-------- EXERCISE DATA

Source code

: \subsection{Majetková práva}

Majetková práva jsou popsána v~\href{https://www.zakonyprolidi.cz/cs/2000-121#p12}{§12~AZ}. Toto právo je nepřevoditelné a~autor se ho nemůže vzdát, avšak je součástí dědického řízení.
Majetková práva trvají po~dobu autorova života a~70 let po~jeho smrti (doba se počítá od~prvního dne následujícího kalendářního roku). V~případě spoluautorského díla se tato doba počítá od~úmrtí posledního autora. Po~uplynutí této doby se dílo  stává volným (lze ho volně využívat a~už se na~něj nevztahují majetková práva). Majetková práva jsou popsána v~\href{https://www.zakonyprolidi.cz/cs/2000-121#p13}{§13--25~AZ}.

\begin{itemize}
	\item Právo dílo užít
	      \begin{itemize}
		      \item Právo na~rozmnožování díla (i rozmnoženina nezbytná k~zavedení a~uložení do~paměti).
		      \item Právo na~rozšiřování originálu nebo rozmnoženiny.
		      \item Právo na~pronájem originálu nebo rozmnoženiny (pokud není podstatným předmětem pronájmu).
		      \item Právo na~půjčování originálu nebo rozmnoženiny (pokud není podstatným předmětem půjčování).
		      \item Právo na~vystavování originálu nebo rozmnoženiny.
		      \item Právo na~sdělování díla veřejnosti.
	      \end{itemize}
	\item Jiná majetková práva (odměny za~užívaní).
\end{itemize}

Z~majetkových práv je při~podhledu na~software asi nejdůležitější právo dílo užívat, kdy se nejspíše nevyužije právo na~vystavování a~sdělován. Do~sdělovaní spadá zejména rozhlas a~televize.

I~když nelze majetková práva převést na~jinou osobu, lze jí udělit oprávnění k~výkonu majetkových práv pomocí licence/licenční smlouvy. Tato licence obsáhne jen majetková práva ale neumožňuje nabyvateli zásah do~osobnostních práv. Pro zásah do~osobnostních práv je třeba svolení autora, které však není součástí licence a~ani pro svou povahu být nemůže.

----------------
-------- EXERCISE DATA

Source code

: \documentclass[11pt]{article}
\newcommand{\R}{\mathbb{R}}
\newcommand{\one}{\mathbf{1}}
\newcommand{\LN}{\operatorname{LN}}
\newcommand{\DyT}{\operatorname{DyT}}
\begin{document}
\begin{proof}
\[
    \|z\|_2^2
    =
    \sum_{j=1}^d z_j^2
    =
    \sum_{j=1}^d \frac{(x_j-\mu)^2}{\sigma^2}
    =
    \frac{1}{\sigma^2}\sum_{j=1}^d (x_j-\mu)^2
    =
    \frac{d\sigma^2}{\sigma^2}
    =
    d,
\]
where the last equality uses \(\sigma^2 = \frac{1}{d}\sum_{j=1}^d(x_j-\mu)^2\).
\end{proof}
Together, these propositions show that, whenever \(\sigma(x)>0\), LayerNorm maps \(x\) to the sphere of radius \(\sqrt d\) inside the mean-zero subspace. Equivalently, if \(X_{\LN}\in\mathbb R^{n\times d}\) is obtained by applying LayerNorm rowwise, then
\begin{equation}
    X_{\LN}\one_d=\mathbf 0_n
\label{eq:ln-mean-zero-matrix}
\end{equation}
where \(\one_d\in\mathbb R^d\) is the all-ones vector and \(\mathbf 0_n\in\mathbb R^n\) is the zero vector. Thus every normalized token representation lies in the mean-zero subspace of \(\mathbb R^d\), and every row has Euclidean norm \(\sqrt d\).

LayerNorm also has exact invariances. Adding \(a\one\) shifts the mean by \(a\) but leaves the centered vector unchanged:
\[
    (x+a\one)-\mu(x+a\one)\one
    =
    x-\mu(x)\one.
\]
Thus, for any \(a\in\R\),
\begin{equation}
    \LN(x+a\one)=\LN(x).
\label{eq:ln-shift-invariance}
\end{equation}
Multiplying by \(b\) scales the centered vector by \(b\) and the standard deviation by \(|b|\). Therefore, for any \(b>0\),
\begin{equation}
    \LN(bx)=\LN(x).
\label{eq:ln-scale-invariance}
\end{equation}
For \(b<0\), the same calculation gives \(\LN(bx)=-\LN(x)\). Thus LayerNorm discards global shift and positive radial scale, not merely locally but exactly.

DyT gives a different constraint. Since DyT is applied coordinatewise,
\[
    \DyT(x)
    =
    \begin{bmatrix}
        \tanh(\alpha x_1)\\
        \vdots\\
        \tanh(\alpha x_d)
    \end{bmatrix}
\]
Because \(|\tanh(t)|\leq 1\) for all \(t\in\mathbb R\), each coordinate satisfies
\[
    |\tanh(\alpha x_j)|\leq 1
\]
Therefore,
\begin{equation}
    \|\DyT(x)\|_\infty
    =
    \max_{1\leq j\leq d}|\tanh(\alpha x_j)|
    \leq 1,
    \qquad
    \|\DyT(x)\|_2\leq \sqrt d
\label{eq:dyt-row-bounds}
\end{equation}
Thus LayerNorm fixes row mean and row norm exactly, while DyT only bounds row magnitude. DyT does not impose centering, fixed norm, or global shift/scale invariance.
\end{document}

----------------
-------- EXERCISE DATA

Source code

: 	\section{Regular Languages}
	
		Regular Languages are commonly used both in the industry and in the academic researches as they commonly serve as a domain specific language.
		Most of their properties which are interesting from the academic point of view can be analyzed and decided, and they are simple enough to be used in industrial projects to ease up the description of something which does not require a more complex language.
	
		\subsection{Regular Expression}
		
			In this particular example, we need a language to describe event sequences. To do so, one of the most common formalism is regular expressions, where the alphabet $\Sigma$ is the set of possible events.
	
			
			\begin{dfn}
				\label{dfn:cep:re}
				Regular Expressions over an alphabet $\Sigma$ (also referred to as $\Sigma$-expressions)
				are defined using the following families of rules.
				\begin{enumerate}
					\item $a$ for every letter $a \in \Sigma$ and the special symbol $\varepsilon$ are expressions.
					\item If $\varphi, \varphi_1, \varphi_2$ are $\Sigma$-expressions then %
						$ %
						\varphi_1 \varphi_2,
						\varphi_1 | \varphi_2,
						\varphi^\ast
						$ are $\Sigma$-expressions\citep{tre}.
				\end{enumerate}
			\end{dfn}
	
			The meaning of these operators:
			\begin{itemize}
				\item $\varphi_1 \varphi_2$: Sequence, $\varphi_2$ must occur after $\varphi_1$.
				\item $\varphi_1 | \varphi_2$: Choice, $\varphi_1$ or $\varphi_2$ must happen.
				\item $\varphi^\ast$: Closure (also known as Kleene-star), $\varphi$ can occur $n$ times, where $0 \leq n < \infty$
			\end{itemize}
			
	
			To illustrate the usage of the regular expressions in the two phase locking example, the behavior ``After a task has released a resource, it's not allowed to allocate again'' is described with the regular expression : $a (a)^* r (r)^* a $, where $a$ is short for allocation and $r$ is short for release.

----------------

PROMPT:
All lines with the string "originálu" must be copied from the data.

ANSWER SPACE:
		      \item Právo na~rozšiřování originálu nebo rozmnoženiny.
		      \item Právo na~pronájem originálu nebo rozmnoženiny (pokud není podstatným předmětem pronájmu).
		      \item Právo na~půjčování originálu nebo rozmnoženiny (pokud není podstatným předmětem půjčování).
		      \item Právo na~vystavování originálu nebo rozmnoženiny.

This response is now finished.